On the face of it, Matt Gallucci has one of the village’s least desirable jobs — he’s the New Paltz parking enforcement officer. You know, the meter man, the guy who writes tickets if you’ve overstayed your welcome (or time) at any particular meter in his jurisdiction; the guy you may want to argue with as he begins to write down your plate number as you claim: “I was just coming out to put some money in the meter.” Well, Gallucci has heard it all — and then some — in the eleven years since he started on the job part-time (moving to full-time six years ago), and guess what? The New Rochelle native will actually listen to you. Gallucci is, if anything, fair and gregarious to a fault. He likes people.
After graduating Fordham with a BA in sociology, Gallucci went to work for awhile in group homes. He then followed the family business (his father worked for a lumber company in the Bronx) and worked for a lumber wholesaler in Montgomery for 14 years, but the company folded and he found himself unemployed.
“I needed a job, it was difficult times and I was dependable,” says Gallucci, who then had the part-time offer from the village. Once it became full-time his duties were expanded to not only monitoring the meters in the village, but also checking side streets for abandoned cars, cars blocking driveways. “I call the police if it’s important, but mainly I’m there to make sure the village and state laws are followed, so residents will know that things are enforced…but I’m not the police,” says Gallucci. “I don’t have that authority. My attitude is to feel out a situation, I’m not looking for confrontations out there. But if a meter has expired, it’s expired. If there are extenuating circumstances, I’ll try to be reasonable, but there has to be some kind of proof of what they’re telling me.”

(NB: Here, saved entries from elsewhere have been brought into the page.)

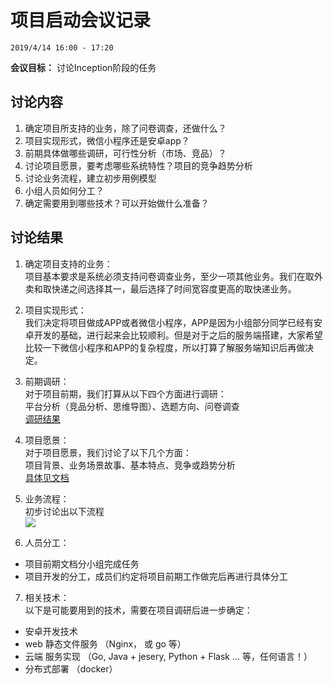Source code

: # 项目启动会议记录

`2019/4/14 16:00 - 17:20`

**会议目标：**
讨论Inception阶段的任务

## 讨论内容
1. 确定项目所支持的业务，除了问卷调查，还做什么？
2. 项目实现形式，微信小程序还是安卓app？
3. 前期具体做哪些调研，可行性分析（市场、竞品）？
4. 讨论项目愿景，要考虑哪些系统特性？项目的竞争趋势分析
5. 讨论业务流程，建立初步用例模型
6. 小组人员如何分工？
7. 确定需要用到哪些技术？可以开始做什么准备？

## 讨论结果
1. 确定项目支持的业务：  
项目基本要求是系统必须支持问卷调查业务，至少一项其他业务。我们在取外卖和取快递之间选择其一，最后选择了时间宽容度更高的取快递业务。

2. 项目实现形式：  
我们决定将项目做成APP或者微信小程序，APP是因为小组部分同学已经有安卓开发的基础，进行起来会比较顺利。但是对于之后的服务端搭建，大家希望比较一下微信小程序和APP的复杂程度，所以打算了解服务端知识后再做决定。

3. 前期调研：  
对于项目前期，我们打算从以下四个方面进行调研：  
    平台分析（竞品分析、思维导图）、选题方向、问卷调查  
[调研结果](../Survey.md)

4. 项目愿景：  
对于项目愿景，我们讨论了以下几个方面：  
    项目背景、业务场景故事、基本特点、竞争或趋势分析  
[具体见文档](../Vision.md)

5. 业务流程：  
初步讨论出以下流程  
![](../../images/Business.png) 

6. 人员分工：  
* 项目前期文档分小组完成任务  
* 项目开发的分工，成员们约定将项目前期工作做完后再进行具体分工  

7. 相关技术：  
以下是可能要用到的技术，需要在项目调研后进一步确定：  
* 安卓开发技术  
* web 静态文件服务 （Nginx， 或 go 等）
* 云端 服务实现 （Go, Java + jesery, Python + Flask … 等，任何语言！）
* 分布式部署 （docker）
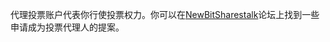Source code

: 代理投票账户代表你行使投票权力。你可以在[NewBitSharestalk](https://bitsharestalk.org/index.php/board,75.0.html)论坛上找到一些申请成为投票代理人的提案。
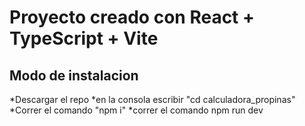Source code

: # Proyecto creado con React + TypeScript + Vite


## Modo de instalacion

*Descargar el repo
*en la consola escribir "cd calculadora_propinas"
*Correr el comando "npm i"
*correr el comando npm run dev
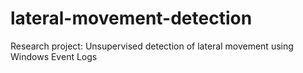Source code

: # lateral-movement-detection
Research project: Unsupervised detection of lateral movement using Windows Event Logs

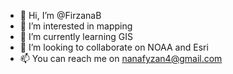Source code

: - 👋 Hi, I’m @FirzanaB
- 👀 I’m interested in mapping
- 🌱 I’m currently learning GIS
- 💞️ I’m looking to collaborate on NOAA and Esri
- 📫 You can reach me on nanafyzan4@gmail.com

<!---
FirzanaB/FirzanaB is a ✨ special ✨ repository because its `README.md` (this file) appears on your GitHub profile.
You can click the Preview link to take a look at your changes.
--->
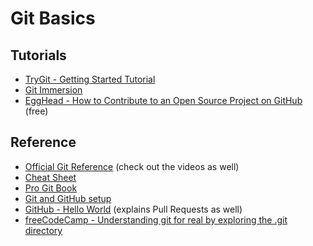 Git Basics
==========

Tutorials
----------

- [TryGit - Getting Started Tutorial](https://try.github.io)
- [Git Immersion](http://gitimmersion.com/)
- [EggHead - How to Contribute to an Open Source Project on GitHub](https://egghead.io/courses/how-to-contribute-to-an-open-source-project-on-github) (free)

Reference
----------

- [Official Git Reference](https://git-scm.com/docs) (check out the videos as well)
- [Cheat Sheet](https://services.github.com/on-demand/downloads/github-git-cheat-sheet.pdf)
- [Pro Git Book](https://git-scm.com/book/en/v2)
- [Git and GitHub setup](https://help.github.com/articles/set-up-git)
- [GitHub - Hello World](https://guides.github.com/activities/hello-world/) (explains Pull Requests as well)
- [freeCodeCamp - Understanding git for real by exploring the .git directory](https://medium.freecodecamp.com/understanding-git-for-real-by-exploring-the-git-directory-1e079c15b807#.g522txqb9)
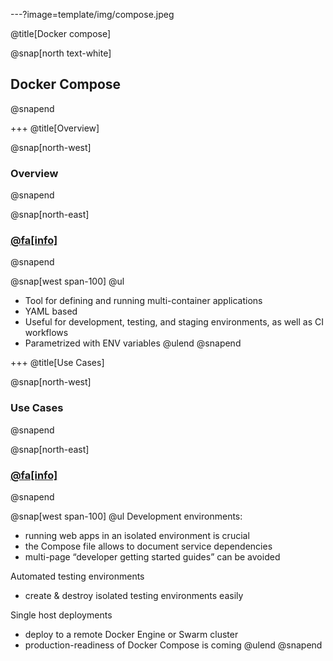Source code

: ---?image=template/img/compose.jpeg

@title[Docker compose]

@snap[north text-white]
## Docker Compose
@snapend

+++
@title[Overview]

@snap[north-west]
### Overview
@snapend

@snap[north-east]
### [@fa[info]](https://docs.docker.com/compose/overview/)
@snapend

@snap[west span-100]
@ul[](false)
- Tool for defining and running multi-container applications
- YAML based
- Useful for development, testing, and staging environments, as well as CI workflows
- Parametrized with ENV variables
@ulend
@snapend

+++
@title[Use Cases]

@snap[north-west]
### Use Cases
@snapend

@snap[north-east]
### [@fa[info]](https://docs.docker.com/compose/overview/#common-use-cases)
@snapend

@snap[west span-100]
@ul[](false)
Development environments:
* running web apps in an isolated environment is crucial
* the Compose file allows to document service dependencies
* multi-page “developer getting started guides” can be avoided

Automated testing environments
* create & destroy isolated testing environments easily
 
Single host deployments
* deploy to a remote Docker Engine or Swarm cluster
* production-readiness of Docker Compose is coming
@ulend
@snapend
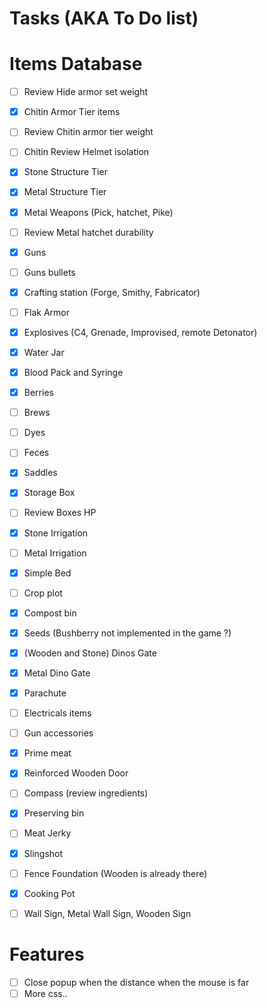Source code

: Tasks (AKA To Do list)
====

Items Database
=====

 - [ ] Review Hide armor set weight
 - [X] Chitin Armor Tier items
 - [ ] Review Chitin armor tier weight
 - [ ] Chitin Review Helmet isolation
 - [x] Stone Structure Tier
 - [x] Metal Structure Tier
 - [x] Metal Weapons (Pick, hatchet, Pike)
 - [ ] Review Metal hatchet durability
 - [x] Guns
 - [ ] Guns bullets
 - [x] Crafting station (Forge, Smithy, Fabricator)
 - [ ] Flak Armor
 - [x] Explosives (C4, Grenade, Improvised, remote Detonator)
 - [x] Water Jar
 - [x] Blood Pack and Syringe
 - [x] Berries
 - [ ] Brews
 - [ ] Dyes
 - [ ] Feces
 - [x] Saddles
 - [x] Storage Box
 - [ ] Review Boxes HP
 - [x] Stone Irrigation
 - [ ] Metal Irrigation
 - [x] Simple Bed
 - [ ] Crop plot
 - [x] Compost bin
 - [x] Seeds (Bushberry not implemented in the game ?)
 - [x] (Wooden and Stone) Dinos Gate
 - [x] Metal Dino Gate
 - [x] Parachute
 - [ ] Electricals items
 - [ ] Gun accessories
 - [x] Prime meat
 - [x] Reinforced Wooden Door
 - [ ] Compass (review ingredients)
 - [x] Preserving bin
 - [ ] Meat Jerky
 - [x] Slingshot
 - [ ] Fence Foundation (Wooden is already there)
 - [x] Cooking Pot
 - [ ] Wall Sign, Metal Wall Sign, Wooden Sign
 


Features
===
 - [ ] Close popup when the distance when the mouse is far
 - [ ] More css..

Gallucci understands the difficulties of parking in the village, especially on weekends when the town is overrun by “touristas.” “So I do understand the problem, lack of adequate parking, but the reason for metering is to keep spaces available in town.” And he mentions a couple of alternatives like the Plattekill lot, “which used to be free, but is now metered and usually is just one-half to three-quarters full during the week. And behind Village Hall, where there are 15-20 spaces available for a fee…but there is always talk of a parking garage, or maybe stickers for residents,” says Gallucci. Alternate-side-of-the-street parking could also change the parking dynamics in town, as the non-college side of Main Street is alternate-side parking and the college side is not. “We go with a 24-hour policy of checking cars on side streets to keep the streets free for emergency vehicles and have a snow ordinance for cars blocking driveways, so yes, I’m the collection guy,” laughs Gallucci, “but the job is also one of enforcement. I love being out and about, talking with people, helping people, even if there are a few complaints and nasty letters once in awhile about our parking policies. It goes with the job. And I love my job.”
That he does, as anyone who sees Gallucci wind his way along Main Street checking meters and saying hello to all and sundry.
So…if you see Gallucci in his grey-green uniform about to write a ticket for an expired meter, just think…there’s a guy just doing his job. And if you get a chance to talk with him, you’ll think…there’s a really nice guy just doing his job.